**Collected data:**
○ ○ ○ ○ ○ ○ ○

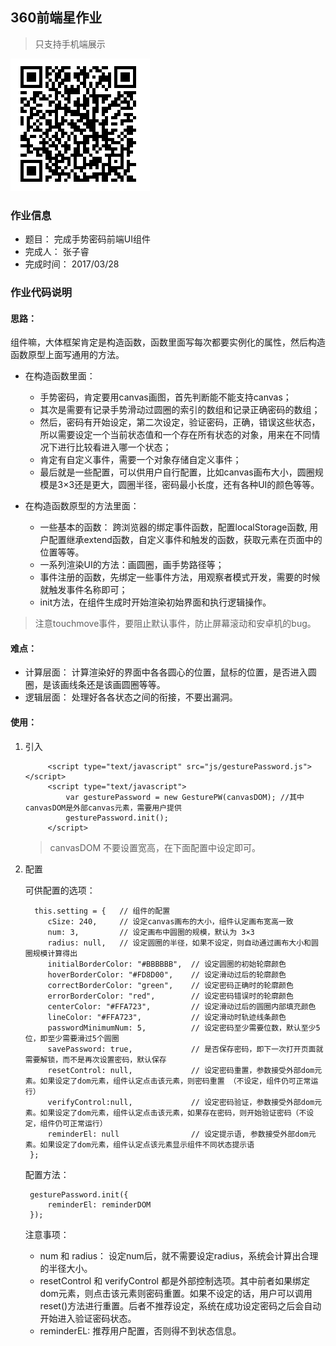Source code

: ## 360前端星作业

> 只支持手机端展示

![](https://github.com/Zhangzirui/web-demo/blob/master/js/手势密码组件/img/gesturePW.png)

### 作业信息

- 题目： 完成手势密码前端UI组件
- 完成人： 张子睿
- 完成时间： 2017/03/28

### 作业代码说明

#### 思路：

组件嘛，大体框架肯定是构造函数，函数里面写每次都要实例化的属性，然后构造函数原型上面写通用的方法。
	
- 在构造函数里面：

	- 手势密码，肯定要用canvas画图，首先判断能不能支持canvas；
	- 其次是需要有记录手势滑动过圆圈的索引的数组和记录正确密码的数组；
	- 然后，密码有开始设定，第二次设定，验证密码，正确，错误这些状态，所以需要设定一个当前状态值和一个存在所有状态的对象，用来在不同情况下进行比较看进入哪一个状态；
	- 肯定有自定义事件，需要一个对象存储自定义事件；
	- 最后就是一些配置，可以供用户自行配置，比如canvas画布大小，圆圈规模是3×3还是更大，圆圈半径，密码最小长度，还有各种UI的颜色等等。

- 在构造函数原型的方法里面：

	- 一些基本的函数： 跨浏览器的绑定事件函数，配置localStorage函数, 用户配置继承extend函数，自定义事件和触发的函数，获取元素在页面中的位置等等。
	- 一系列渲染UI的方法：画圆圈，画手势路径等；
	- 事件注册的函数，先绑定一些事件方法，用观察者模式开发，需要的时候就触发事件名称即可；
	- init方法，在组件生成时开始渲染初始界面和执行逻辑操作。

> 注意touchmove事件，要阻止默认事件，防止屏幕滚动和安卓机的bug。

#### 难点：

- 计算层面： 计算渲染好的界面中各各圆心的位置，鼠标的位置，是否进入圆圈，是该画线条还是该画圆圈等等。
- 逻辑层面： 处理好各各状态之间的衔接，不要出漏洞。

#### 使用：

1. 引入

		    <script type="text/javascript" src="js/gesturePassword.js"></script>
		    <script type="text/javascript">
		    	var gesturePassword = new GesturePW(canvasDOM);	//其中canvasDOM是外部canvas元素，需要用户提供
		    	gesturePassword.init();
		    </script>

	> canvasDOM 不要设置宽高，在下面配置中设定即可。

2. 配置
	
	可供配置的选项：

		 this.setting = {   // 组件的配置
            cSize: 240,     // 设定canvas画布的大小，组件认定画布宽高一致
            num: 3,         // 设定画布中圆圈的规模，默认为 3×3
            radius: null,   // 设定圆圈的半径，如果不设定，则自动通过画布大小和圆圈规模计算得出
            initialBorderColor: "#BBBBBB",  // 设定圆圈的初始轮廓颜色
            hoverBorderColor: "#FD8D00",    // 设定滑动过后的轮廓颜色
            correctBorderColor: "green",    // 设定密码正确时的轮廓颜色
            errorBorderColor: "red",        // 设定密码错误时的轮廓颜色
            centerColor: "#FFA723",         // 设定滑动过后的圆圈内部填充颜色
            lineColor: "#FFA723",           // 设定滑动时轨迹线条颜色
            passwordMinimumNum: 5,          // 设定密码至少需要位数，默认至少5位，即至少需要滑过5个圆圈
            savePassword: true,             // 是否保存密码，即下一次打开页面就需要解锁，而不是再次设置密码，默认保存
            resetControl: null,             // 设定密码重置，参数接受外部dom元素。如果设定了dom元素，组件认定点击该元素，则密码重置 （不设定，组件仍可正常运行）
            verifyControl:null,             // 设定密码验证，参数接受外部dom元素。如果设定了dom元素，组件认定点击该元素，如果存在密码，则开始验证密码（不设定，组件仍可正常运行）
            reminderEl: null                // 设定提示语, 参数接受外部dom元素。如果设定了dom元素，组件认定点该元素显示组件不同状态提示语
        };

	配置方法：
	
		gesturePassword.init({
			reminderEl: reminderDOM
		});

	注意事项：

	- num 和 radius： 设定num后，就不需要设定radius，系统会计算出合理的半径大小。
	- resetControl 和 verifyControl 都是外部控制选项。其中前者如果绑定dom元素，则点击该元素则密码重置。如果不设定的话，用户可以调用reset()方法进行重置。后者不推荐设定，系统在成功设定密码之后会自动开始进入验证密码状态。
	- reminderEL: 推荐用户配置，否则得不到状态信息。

○ ○ ○ ○ ○ ○ ○

**Problem to solve:** Please set the records down again exactly as written. The pictures should not be included.

**Reply:**
Source code

: ## 360前端星作业

> 只支持手机端展示

![](https://github.com/Zhangzirui/web-demo/blob/master/js/手势密码组件/img/gesturePW.png)

### 作业信息

- 题目： 完成手势密码前端UI组件
- 完成人： 张子睿
- 完成时间： 2017/03/28

### 作业代码说明

#### 思路：

组件嘛，大体框架肯定是构造函数，函数里面写每次都要实例化的属性，然后构造函数原型上面写通用的方法。
	
- 在构造函数里面：

	- 手势密码，肯定要用canvas画图，首先判断能不能支持canvas；
	- 其次是需要有记录手势滑动过圆圈的索引的数组和记录正确密码的数组；
	- 然后，密码有开始设定，第二次设定，验证密码，正确，错误这些状态，所以需要设定一个当前状态值和一个存在所有状态的对象，用来在不同情况下进行比较看进入哪一个状态；
	- 肯定有自定义事件，需要一个对象存储自定义事件；
	- 最后就是一些配置，可以供用户自行配置，比如canvas画布大小，圆圈规模是3×3还是更大，圆圈半径，密码最小长度，还有各种UI的颜色等等。

- 在构造函数原型的方法里面：

	- 一些基本的函数： 跨浏览器的绑定事件函数，配置localStorage函数, 用户配置继承extend函数，自定义事件和触发的函数，获取元素在页面中的位置等等。
	- 一系列渲染UI的方法：画圆圈，画手势路径等；
	- 事件注册的函数，先绑定一些事件方法，用观察者模式开发，需要的时候就触发事件名称即可；
	- init方法，在组件生成时开始渲染初始界面和执行逻辑操作。

> 注意touchmove事件，要阻止默认事件，防止屏幕滚动和安卓机的bug。

#### 难点：

- 计算层面： 计算渲染好的界面中各各圆心的位置，鼠标的位置，是否进入圆圈，是该画线条还是该画圆圈等等。
- 逻辑层面： 处理好各各状态之间的衔接，不要出漏洞。

#### 使用：

1. 引入

		    <script type="text/javascript" src="js/gesturePassword.js"></script>
		    <script type="text/javascript">
		    	var gesturePassword = new GesturePW(canvasDOM);	//其中canvasDOM是外部canvas元素，需要用户提供
		    	gesturePassword.init();
		    </script>

	> canvasDOM 不要设置宽高，在下面配置中设定即可。

2. 配置
	
	可供配置的选项：

		 this.setting = {   // 组件的配置
            cSize: 240,     // 设定canvas画布的大小，组件认定画布宽高一致
            num: 3,         // 设定画布中圆圈的规模，默认为 3×3
            radius: null,   // 设定圆圈的半径，如果不设定，则自动通过画布大小和圆圈规模计算得出
            initialBorderColor: "#BBBBBB",  // 设定圆圈的初始轮廓颜色
            hoverBorderColor: "#FD8D00",    // 设定滑动过后的轮廓颜色
            correctBorderColor: "green",    // 设定密码正确时的轮廓颜色
            errorBorderColor: "red",        // 设定密码错误时的轮廓颜色
            centerColor: "#FFA723",         // 设定滑动过后的圆圈内部填充颜色
            lineColor: "#FFA723",           // 设定滑动时轨迹线条颜色
            passwordMinimumNum: 5,          // 设定密码至少需要位数，默认至少5位，即至少需要滑过5个圆圈
            savePassword: true,             // 是否保存密码，即下一次打开页面就需要解锁，而不是再次设置密码，默认保存
            resetControl: null,             // 设定密码重置，参数接受外部dom元素。如果设定了dom元素，组件认定点击该元素，则密码重置 （不设定，组件仍可正常运行）
            verifyControl:null,             // 设定密码验证，参数接受外部dom元素。如果设定了dom元素，组件认定点击该元素，如果存在密码，则开始验证密码（不设定，组件仍可正常运行）
            reminderEl: null                // 设定提示语, 参数接受外部dom元素。如果设定了dom元素，组件认定点该元素显示组件不同状态提示语
        };

	配置方法：
	
		gesturePassword.init({
			reminderEl: reminderDOM
		});

	注意事项：

	- num 和 radius： 设定num后，就不需要设定radius，系统会计算出合理的半径大小。
	- resetControl 和 verifyControl 都是外部控制选项。其中前者如果绑定dom元素，则点击该元素则密码重置。如果不设定的话，用户可以调用reset()方法进行重置。后者不推荐设定，系统在成功设定密码之后会自动开始进入验证密码状态。
	- reminderEL: 推荐用户配置，否则得不到状态信息。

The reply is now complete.